● TASK DESCRIPTION
Nothing but the lines from the start of the data through the line with "higher security level" should appear in the answer, each retyped exactly, and pictures should not.

═════ EXTRACTED INFORMATION

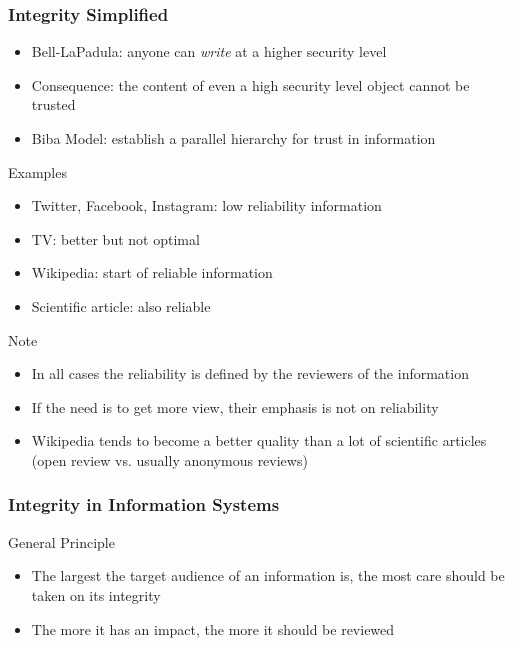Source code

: \begin{reveals}
\begin{frame}
\end{frame}


\begin{frame}
  \frametitle{Integrity Simplified}
  
  \begin{block}{}
    \begin{itemize}
    \item Bell-LaPadula: anyone can \emph{write} at a higher security level
    \item Consequence: the content of even a high security level object cannot be trusted
    \item Biba Model: establish a parallel hierarchy for trust in information
    \end{itemize}
  \end{block}

  \begin{block} {Examples}
    \begin{itemize}
    \item Twitter, Facebook, Instagram: low reliability information
    \item TV: better but not optimal
    \item Wikipedia: start of reliable information
    \item Scientific article: also reliable
    \end{itemize}
  \end{block}

  \begin{block}{Note}
    \begin{itemize}
    \item In all cases the reliability is defined by the reviewers of the information
    \item If the need is to get more view, their emphasis is not on reliability
    \item Wikipedia tends to become a better quality than a lot of
      scientific articles (open review vs. usually anonymous reviews)
    \end{itemize}
  \end{block}


\end{frame}

\begin{frame}
  \frametitle{Integrity in Information Systems}

  \vfill

  \begin{block}{General Principle}
    \begin{itemize}
    \item The largest the target audience of an information is, the
      most care should be taken on its integrity
    \item The more it has an impact, the more it should be reviewed
    \end{itemize}
  \end{block}


\end{frame}
\end{reveals}
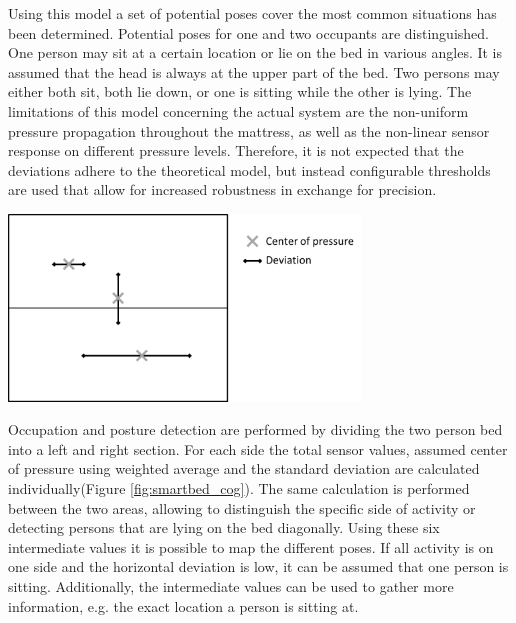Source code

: Using this model a set of potential poses cover the most common situations has been determined. Potential poses for one and two occupants are distinguished. One person may sit at a certain location or lie on the bed in various angles. It is assumed that the head is always at the upper part of the bed. Two persons may either both sit, both lie down, or one is sitting while the other is lying. 
The limitations of this model concerning the actual system are the non-uniform pressure propagation throughout the mattress, as well as the non-linear sensor response on different pressure levels. Therefore, it is not expected that the deviations adhere to the theoretical model, but instead configurable thresholds are used that allow for increased robustness in exchange for precision.

\begin{minipage}{\linewidth}
\centering
\includegraphics[width=0.7\textwidth]{images/smartbed_cog}
\label{fig:smartbed_cog}
\end{minipage}

Occupation and posture detection are performed by dividing the two person bed into a left and right section. For each side the total sensor values, assumed center of pressure using weighted average and the standard deviation are calculated individually(Figure \ref{fig:smartbed_cog}). The same calculation is performed between the two areas, allowing to distinguish the specific side of activity or detecting persons that are lying on the bed diagonally.
Using these six intermediate values it is possible to map the different poses. If all activity is on one side and the horizontal deviation is low, it can be assumed that one person is sitting. Additionally, the intermediate values can be used to gather more information, e.g. the exact location a person is sitting at. 

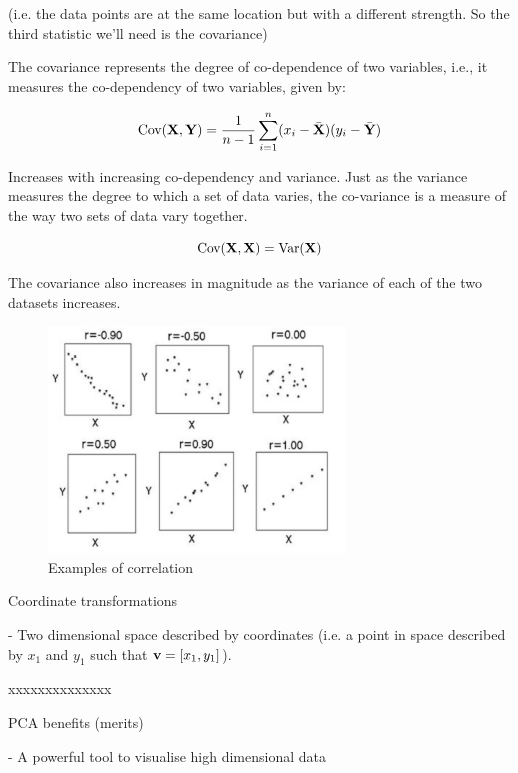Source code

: \documentclass[11pt, oneside]{article}   	%
\begin{document}
(i.e. the data points are at the same location but with a different strength. So the third statistic we'll need is the covariance)

The covariance represents the degree of co-dependence of two variables, i.e., it measures the co-dependency of two variables, given by:

\begin{equation}
   \text{Cov} ({\bf X}, {\bf Y}) = \frac{1}{n-1} \sum_{i=1}^{n} (x_i - \bar{ {\bf X}}) (y_i - \bar{ {\bf Y}})
\end{equation}

Increases with increasing co-dependency and variance. Just as the variance measures the degree to which a set of data varies, the co-variance is a measure of the way two sets of data vary together.

\begin{equation}
   \text{Cov} ({\bf X}, {\bf X}) = \text{Var}({\bf X})
\end{equation}

The covariance also increases in magnitude as the variance of each of the two datasets increases.


\begin{figure}[!h]
	\centering
	\includegraphics[width=0.7\textwidth]{examples-correlation}
	\caption{Examples of correlation}
	\label{fig:MeanVariance}
\end{figure}



Coordinate transformations

- Two dimensional space described by coordinates (i.e. a point in space described by $x_1$ and $y_1$ such that ${\bf v} = [x_1, y_1]$).

xxxxxxxxxxxxxx


PCA benefits (merits)

- A powerful tool to visualise high dimensional data 
\end{document}
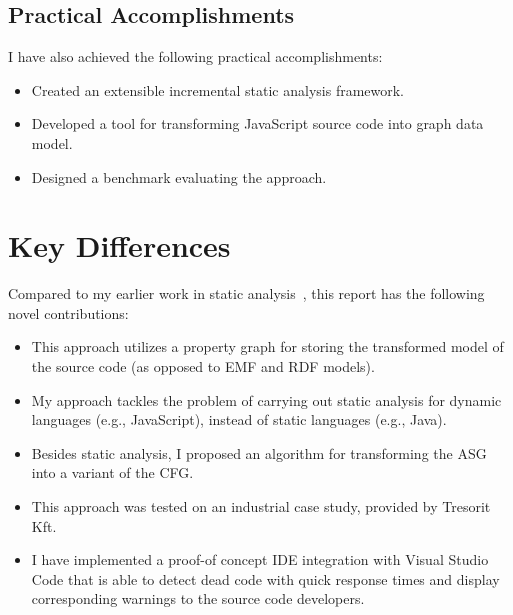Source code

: \subsection{Practical Accomplishments}
I have also achieved the following practical accomplishments:

\begin{itemize}[topsep=0pt]
	\item Created an extensible incremental static analysis framework.
	\item Developed a tool for transforming JavaScript source code into graph data model.
	\item Designed a benchmark evaluating the approach.
\end{itemize}

\section{Key Differences}
Compared to my earlier work in static analysis~\cite{stein-daniel-tdk,stein-daniel-bsc,stein-daniel-ttc}, this report has the following novel contributions:

\begin{itemize}[topsep=0pt]
	\item This approach utilizes a property graph for storing the transformed model of the source code (as opposed to EMF and RDF models).

	\item My approach tackles the problem of carrying out static analysis for dynamic languages (e.g., JavaScript), instead of static languages (e.g., Java).

	\item Besides static analysis, I proposed an algorithm for transforming the ASG into a variant of the CFG.

	\item This approach was tested on an industrial case study, provided by Tresorit Kft.

	\item I have implemented a proof-of concept IDE integration with Visual Studio Code that is able to detect dead code with quick response times and display corresponding warnings to the source code developers.
\end{itemize}
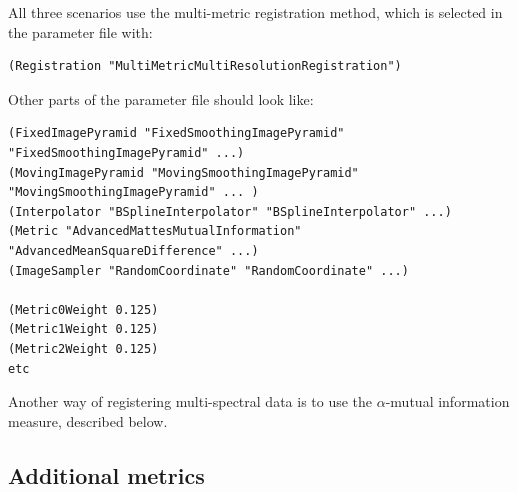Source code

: \documentclass[]{report}
\begin{document}
All three scenarios use the multi-metric registration method, which
is selected in the parameter file with:
\small
\begin{verbatim}
(Registration "MultiMetricMultiResolutionRegistration")
\end{verbatim}
\normalsize Other parts of the parameter file should look like:
\small
\begin{verbatim}
(FixedImagePyramid "FixedSmoothingImagePyramid" "FixedSmoothingImagePyramid" ...)
(MovingImagePyramid "MovingSmoothingImagePyramid" "MovingSmoothingImagePyramid" ... )
(Interpolator "BSplineInterpolator" "BSplineInterpolator" ...)
(Metric "AdvancedMattesMutualInformation" "AdvancedMeanSquareDifference" ...)
(ImageSampler "RandomCoordinate" "RandomCoordinate" ...)

(Metric0Weight 0.125)
(Metric1Weight 0.125)
(Metric2Weight 0.125)
etc
\end{verbatim}
\normalsize

Another way of registering multi-spectral data is to use the
$\alpha$-mutual information measure, described below.

\subsection{Additional metrics}
\end{document}
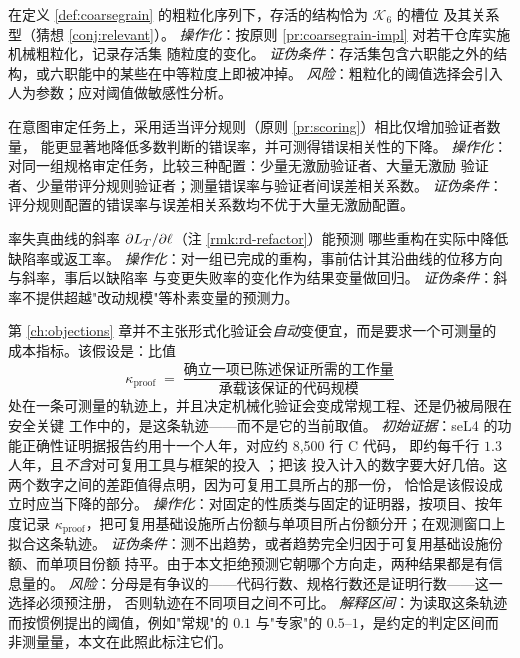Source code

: \begin{hypothesis}[六职能是粗粒化下的存活集]\label{hyp:h10}
在定义 \ref{def:coarsegrain} 的粗粒化序列下，存活的结构恰为 $\mathcal{K}_6$ 的槽位
及其关系型（猜想 \ref{conj:relevant}）。
\emph{操作化}：按原则 \ref{pr:coarsegrain-impl} 对若干仓库实施机械粗粒化，记录存活集
随粒度的变化。
\emph{证伪条件}：存活集包含六职能之外的结构，或六职能中的某些在中等粒度上即被冲掉。
\emph{风险}：粗粒化的阈值选择会引入人为参数；应对阈值做敏感性分析。
\end{hypothesis}

\begin{hypothesis}[激励结构降低相关错误模式]\label{hyp:h11}
在意图审定任务上，采用适当评分规则（原则 \ref{pr:scoring}）相比仅增加验证者数量，
能更显著地降低多数判断的错误率，并可测得错误相关性的下降。
\emph{操作化}：对同一组规格审定任务，比较三种配置：少量无激励验证者、大量无激励
验证者、少量带评分规则验证者；测量错误率与验证者间误差相关系数。
\emph{证伪条件}：评分规则配置的错误率与误差相关系数均不优于大量无激励配置。
\end{hypothesis}

\begin{hypothesis}[率失真斜率预测重构收益]\label{hyp:h12}
率失真曲线的斜率 $\partial L_T / \partial \DL$（注 \ref{rmk:rd-refactor}）能预测
哪些重构在实际中降低缺陷率或返工率。
\emph{操作化}：对一组已完成的重构，事前估计其沿曲线的位移方向与斜率，事后以缺陷率
与变更失败率的变化作为结果变量做回归。
\emph{证伪条件}：斜率不提供超越"改动规模"等朴素变量的预测力。
\end{hypothesis}

\begin{hypothesis}[单位代码量的证明成本轨迹]\label{hyp:h13}
第 \ref{ch:objections} 章并不主张形式化验证会\emph{自动}变便宜，而是要求一个可测量的
成本指标。该假设是：比值
\[
\kappa_{\text{proof}} \;=\; \frac{\text{确立一项已陈述保证所需的工作量}}{\text{承载该保证的代码规模}}
\]
处在一条可测量的轨迹上，并且决定机械化验证会变成常规工程、还是仍被局限在安全关键
工作中的，是这条轨迹——而不是它的当前取值。
\emph{初始证据}：seL4 的功能正确性证明据报告约用十一个人年，对应约 8{,}500 行 C 代码，
即约每千行 $1.3$ 人年，且\emph{不含}对可复用工具与框架的投入 \cite{klein2009}；把该
投入计入的数字要大好几倍。这两个数字之间的差距值得点明，因为可复用工具所占的那一份，
恰恰是该假设成立时应当下降的部分。
\emph{操作化}：对固定的性质类与固定的证明器，按项目、按年度记录
$\kappa_{\text{proof}}$，把可复用基础设施所占份额与单项目所占份额分开；在观测窗口上
拟合这条轨迹。
\emph{证伪条件}：测不出趋势，或者趋势完全归因于可复用基础设施份额、而单项目份额
持平。由于本文拒绝预测它朝哪个方向走，两种结果都是有信息量的。
\emph{风险}：分母是有争议的——代码行数、规格行数还是证明行数——这一选择必须预注册，
否则轨迹在不同项目之间不可比。
\emph{解释区间}：为读取这条轨迹而按惯例提出的阈值，例如"常规"的 $0.1$ 与"专家"的
$0.5$--$1$，是约定的判定区间而非测量量，本文在此照此标注它们。
\end{hypothesis}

══════════

● ANSWER FOR THE TASK
Source code

: \begin{reveals}
\begin{frame}
\end{frame}


\begin{frame}
  \frametitle{Integrity Simplified}
  
  \begin{block}{}
    \begin{itemize}
    \item Bell-LaPadula: anyone can \emph{write} at a higher security level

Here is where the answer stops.